[Document images with source code]
========================

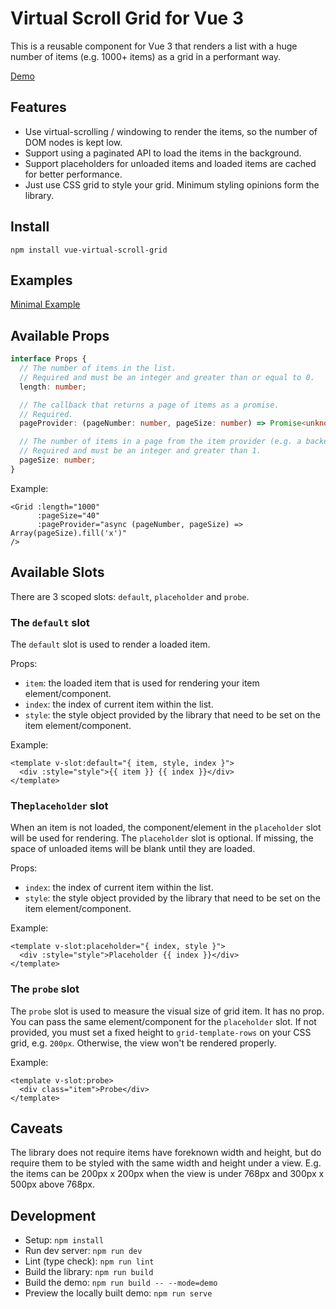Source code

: # Virtual Scroll Grid for Vue 3

This is a reusable component for Vue 3 that renders a list with a huge number of
items (e.g. 1000+ items) as a grid in a performant way.

[Demo][demo]

## Features

- Use virtual-scrolling / windowing to render the items, so the number of DOM
  nodes is kept low.
- Support using a paginated API to load the items in the background.
- Support placeholders for unloaded items and loaded items are cached for better
  performance.
- Just use CSS grid to style your grid. Minimum styling opinions form the
  library.

## Install

```shell
npm install vue-virtual-scroll-grid
```

## Examples

[Minimal Example][minimal]

## Available Props

```ts
interface Props {
  // The number of items in the list.
  // Required and must be an integer and greater than or equal to 0.
  length: number;

  // The callback that returns a page of items as a promise.
  // Required.
  pageProvider: (pageNumber: number, pageSize: number) => Promise<unknown[]>;

  // The number of items in a page from the item provider (e.g. a backend API).
  // Required and must be an integer and greater than 1.
  pageSize: number;
}
```

Example:

```vue
<Grid :length="1000"
      :pageSize="40"
      :pageProvider="async (pageNumber, pageSize) => Array(pageSize).fill('x')"
/>
```

## Available Slots

There are 3 scoped slots: `default`, `placeholder` and `probe`.

### The `default` slot

The `default` slot is used to render a loaded item.

Props:

- `item`: the loaded item that is used for rendering your item
  element/component.
- `index`: the index of current item within the list.
- `style`: the style object provided by the library that need to be set on the
  item element/component.

Example:

```vue
<template v-slot:default="{ item, style, index }">
  <div :style="style">{{ item }} {{ index }}</div>
</template>
```

### The`placeholder` slot

When an item is not loaded, the component/element in the `placeholder` slot will
be used for rendering. The `placeholder` slot is optional. If missing, the space
of unloaded items will be blank until they are loaded.

Props:

- `index`: the index of current item within the list.
- `style`: the style object provided by the library that need to be set on the
  item element/component.

Example:

```vue
<template v-slot:placeholder="{ index, style }">
  <div :style="style">Placeholder {{ index }}</div>
</template>
```

### The `probe` slot

The `probe` slot is used to measure the visual size of grid item. It has no
prop. You can pass the same element/component for the
`placeholder` slot. If not provided, you must set a fixed height
to `grid-template-rows` on your CSS grid, e.g. `200px`. Otherwise, the view
won't be rendered properly.

Example:

```vue
<template v-slot:probe>
  <div class="item">Probe</div>
</template>
```

## Caveats

The library does not require items have foreknown width and height, but do
require them to be styled with the same width and height under a view. E.g. the
items can be 200px x 200px when the view is under 768px and 300px x 500px above
768px.

## Development

- Setup: `npm install`
- Run dev server: `npm run dev `
- Lint (type check): `npm run lint `
- Build the library: `npm run build `
- Build the demo: `npm run build -- --mode=demo `
- Preview the locally built demo: `npm run serve `

[demo]: https://vue-virtual-scroll-grid.netlify.app/
[minimal]: https://codesandbox.io/s/minimal-vt27c
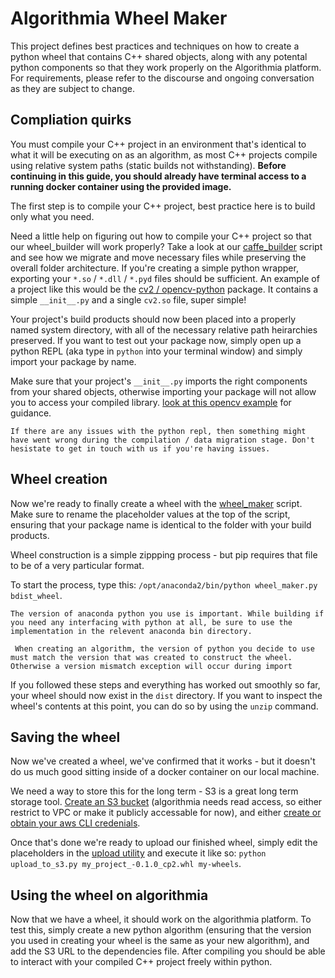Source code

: # Algorithmia Wheel Maker

This project defines best practices and techniques on how to create a python wheel that contains C++ shared objects, along with any potental python components so that they work properly on the Algorithmia platform. For requirements, please refer to the discourse and ongoing conversation as they are subject to change.


## Compliation quirks

You must compile your C++ project in an environment that's identical to what it will be executing on as an algorithm, as most C++ projects compile using relative system paths (static builds not withstanding).
__Before continuing in this guide, you should already have terminal access to a running docker container using the provided image.__

The first step is to compile your C++ project, best practice here is to build only what you need.

Need a little help on figuring out how to compile your C++ project so that our wheel_builder will work properly? Take a look at our [caffe_builder][caffe_builder] script and see how we migrate and move necessary files while preserving the overall folder architecture.
If you're creating a simple python wrapper, exporting your `*.so` / `*.dll` / `*.pyd` files should be sufficient. An example of a project like this would be the [cv2 / opencv-python][cv2] package. It contains a simple ```__init__.py``` and a single ```cv2.so``` file, super simple!


Your project's build products should now been placed into a properly named system directory, with all of the necessary relative path heirarchies preserved. If you want to test out your package now, simply open up a python REPL (aka type in `python` into your terminal window) and simply import your package by name.

Make sure that your project's `__init__.py` imports the right components from your shared objects, otherwise importing your package will not allow you to access your compiled library. [look at this opencv example][cv2_init] for guidance.

`If there are any issues with the python repl, then something might have went wrong during the compilation / data migration stage. Don't hesistate to get in touch with us if you're having issues.`

## Wheel creation

Now we're ready to finally create a wheel with the [wheel_maker][whl_mkr] script. Make sure to rename the placeholder values at the top of the script, ensuring that your package name is identical to the folder with your build products.

Wheel construction is a simple zippping process - but pip requires that file to be of a very particular format.

To start the process, type this: `/opt/anaconda2/bin/python wheel_maker.py bdist_wheel`.

`The version of anaconda python you use is important. While building if you need any interfacing with python at all, be sure to use the implementation in the relevent anaconda bin directory.`

` When creating an algorithm, the version of python you decide to use must match the version that was created to construct the wheel. Otherwise a version mismatch exception will occur during import`

If you followed these steps and everything has worked out smoothly so far, your wheel should now exist in the `dist` directory. If you want to inspect the wheel's contents at this point, you can do so by using the `unzip` command.

## Saving the wheel

Now we've created a wheel, we've confirmed that it works - but it doesn't do us much good sitting inside of a docker container on our local machine.

We need a way to store this for the long term - S3 is a great long term storage tool. [Create an S3 bucket][aws_bucket] (algorithmia needs read access, so either restrict to VPC or make it publicly accessable for now), and either [create or obtain your aws CLI credenials][aws_creds].

Once that's done we're ready to upload our finished wheel, simply edit the placeholders in the [upload utility][upload] and execute it like so: `python upload_to_s3.py my_project_-0.1.0_cp2.whl my-wheels`.


## Using the wheel on algorithmia
Now that we have a wheel, it should work on the algorithmia platform. To test this, simply create a new python algorithm (ensuring that the version you used in creating your wheel is the same as your new algorithm), and add the S3 URL to the dependencies file.
After compiling you should be able to interact with your compiled C++ project freely within python.



[aws_bucket]: https://docs.aws.amazon.com/AmazonS3/latest/gsg/CreatingABucket.html
[whl_mkr]: https://github.com/algorithmiaio/wheel_maker/blob/master/wheel_maker.py
[aws_creds]: https://docs.aws.amazon.com/general/latest/gr/aws-security-credentials.html
[upload]: https://github.com/algorithmiaio/wheel_maker/blob/master/upload_to_s3.py
[caffe_builder]: https://github.com/algorithmiaio/wheel_maker/blob/master/caffe_builder.py
[cv2]: https://github.com/skvark/opencv-python
[cv2_init]: https://github.com/skvark/opencv-python/blob/master/cv2/__init__.py#L4-L5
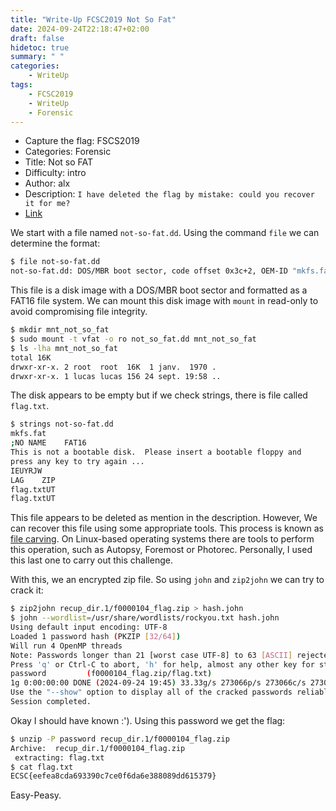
 ```yaml
---
title: "Write-Up FCSC2019 Not So Fat"
date: 2024-09-24T22:18:47+02:00
draft: false
hidetoc: true
summary: " "
categories: 
    - WriteUp
tags:
    - FCSC2019
    - WriteUp
    - Forensic
---
```


- Capture the flag: FSCS2019
- Categories: Forensic
- Title: Not so FAT
- Difficulty: intro
- Author: alx
- Description: `I have deleted the flag by mistake: could you recover it for me?`
- [Link](https://hackropole.fr/en/challenges/forensics/fcsc2019-forensics-not-so-fat/)

We start with a file named `not-so-fat.dd`. Using the command `file` we can determine the format:

```bash
$ file not-so-fat.dd 
not-so-fat.dd: DOS/MBR boot sector, code offset 0x3c+2, OEM-ID "mkfs.fat", sectors/cluster 4, reserved sectors 4, root entries 512, sectors 32768 (volumes <=32 MB), Media descriptor 0xf8, sectors/FAT 32, sectors/track 32, heads 64, serial number 0x3be84c04, unlabeled, FAT (16 bit)
```

This file is a disk image with a DOS/MBR boot sector and formatted as a FAT16 file system. We can mount this disk image with `mount` in read-only to avoid compromising file integrity.

```bash
$ mkdir mnt_not_so_fat
$ sudo mount -t vfat -o ro not_so_fat.dd mnt_not_so_fat
$ ls -lha mnt_not_so_fat
total 16K
drwxr-xr-x. 2 root  root  16K  1 janv.  1970 .
drwxr-xr-x. 1 lucas lucas 156 24 sept. 19:58 ..
```

The disk appears to be empty but if we check strings, there is file called `flag.txt`.

```bash
$ strings not-so-fat.dd 
mkfs.fat
;NO NAME    FAT16   
This is not a bootable disk.  Please insert a bootable floppy and
press any key to try again ... 
IEUYRJW    
LAG    ZIP 
flag.txtUT
flag.txtUT
```

This file appears to be deleted as mention in the description. However,  We can recover this file using some appropriate tools. This process is known as [file carving](https://en.wikipedia.org/wiki/File_carving). On Linux-based operating systems there are tools to perform this operation, such as Autopsy, Foremost or Photorec. Personally, I used this last one to carry out this challenge.

With this, we an encrypted zip file. So using `john` and `zip2john` we can try to crack it:

```bash
$ zip2john recup_dir.1/f0000104_flag.zip > hash.john
$ john --wordlist=/usr/share/wordlists/rockyou.txt hash.john 
Using default input encoding: UTF-8
Loaded 1 password hash (PKZIP [32/64])
Will run 4 OpenMP threads
Note: Passwords longer than 21 [worst case UTF-8] to 63 [ASCII] rejected
Press 'q' or Ctrl-C to abort, 'h' for help, almost any other key for status
password         (f0000104_flag.zip/flag.txt)     
1g 0:00:00:00 DONE (2024-09-24 19:45) 33.33g/s 273066p/s 273066c/s 273066C/s 123456..total90
Use the "--show" option to display all of the cracked passwords reliably
Session completed. 
```

Okay I should have known :'). Using this password we get the flag:

```bash
$ unzip -P password recup_dir.1/f0000104_flag.zip 
Archive:  recup_dir.1/f0000104_flag.zip
 extracting: flag.txt 
$ cat flag.txt
ECSC{eefea8cda693390c7ce0f6da6e388089dd615379}
```

Easy-Peasy.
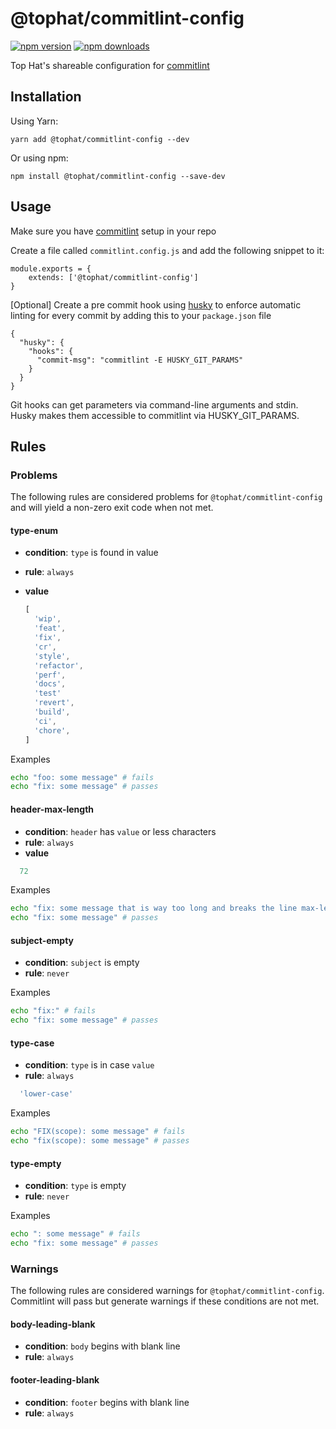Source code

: # @tophat/commitlint-config

[![npm version](https://badge.fury.io/js/%40tophat%2Fcommitlint-config.svg)](https://badge.fury.io/js/%40tophat%2Fcommitlint-config)
[![npm downloads](https://img.shields.io/npm/dm/%40tophat%2Fcommitlint-config.svg)](https://npm-stat.com/charts.html?package=%40tophat%2Fcommitlint-config)

Top Hat's shareable configuration for [commitlint](https://github.com/conventional-changelog/commitlint)

## Installation

Using Yarn:

`yarn add @tophat/commitlint-config --dev`

Or using npm: 

`npm install @tophat/commitlint-config --save-dev`

## Usage

Make sure you have [commitlint](https://github.com/conventional-changelog/commitlint#getting-started) setup in your repo

Create a file called `commitlint.config.js` and add the following snippet to it:
```
module.exports = {
    extends: ['@tophat/commitlint-config']
}
```

[Optional] Create a pre commit hook using [husky](https://github.com/typicode/husky) to enforce automatic linting for every commit by adding this to your `package.json` file

```
{
  "husky": {
    "hooks": {
      "commit-msg": "commitlint -E HUSKY_GIT_PARAMS"
    }  
  }
}
```

Git hooks can get parameters via command-line arguments and stdin. Husky makes them accessible to commitlint via HUSKY_GIT_PARAMS. 

## Rules
### Problems

The following rules are considered problems for `@tophat/commitlint-config` and will yield a non-zero exit code when not met.


#### type-enum
* **condition**: `type` is found in value
* **rule**: `always`
* **value**

  ```js
  [
    'wip',
    'feat',
    'fix',
    'cr',
    'style',
    'refactor',
    'perf',
    'docs',
    'test'
    'revert',
    'build',
    'ci',
    'chore',
  ]
  ```

Examples
```sh
echo "foo: some message" # fails
echo "fix: some message" # passes
```

#### header-max-length
* **condition**: `header` has `value` or less characters
* **rule**: `always`
* **value**
```js
  72
```

Examples
```sh
echo "fix: some message that is way too long and breaks the line max-length by several characters" # fails
echo "fix: some message" # passes
```

#### subject-empty
* **condition**: `subject` is empty
* **rule**: `never`

Examples
```sh
echo "fix:" # fails
echo "fix: some message" # passes
```


#### type-case
* **condition**: `type` is in case `value`
* **rule**: `always`
```js
  'lower-case'
```

Examples
```sh
echo "FIX(scope): some message" # fails
echo "fix(scope): some message" # passes
```

#### type-empty
* **condition**: `type` is empty
* **rule**: `never`

Examples
```sh
echo ": some message" # fails
echo "fix: some message" # passes
```

### Warnings
The following rules are considered warnings for `@tophat/commitlint-config`. Commitlint will pass but generate warnings if these conditions are not met. 

#### body-leading-blank
* **condition**: `body` begins with blank line
* **rule**: `always`

#### footer-leading-blank
* **condition**: `footer` begins with blank line
* **rule**: `always`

========================

◆ EXERCISE DIRECTIONS:
Each line that holds the word "help" should be extracted from the records.

◆ WRITTEN RESPONSE:
Need a little help on figuring out how to compile your C++ project so that our wheel_builder will work properly? Take a look at our [caffe_builder][caffe_builder] script and see how we migrate and move necessary files while preserving the overall folder architecture.
Press 'q' or Ctrl-C to abort, 'h' for help, almost any other key for status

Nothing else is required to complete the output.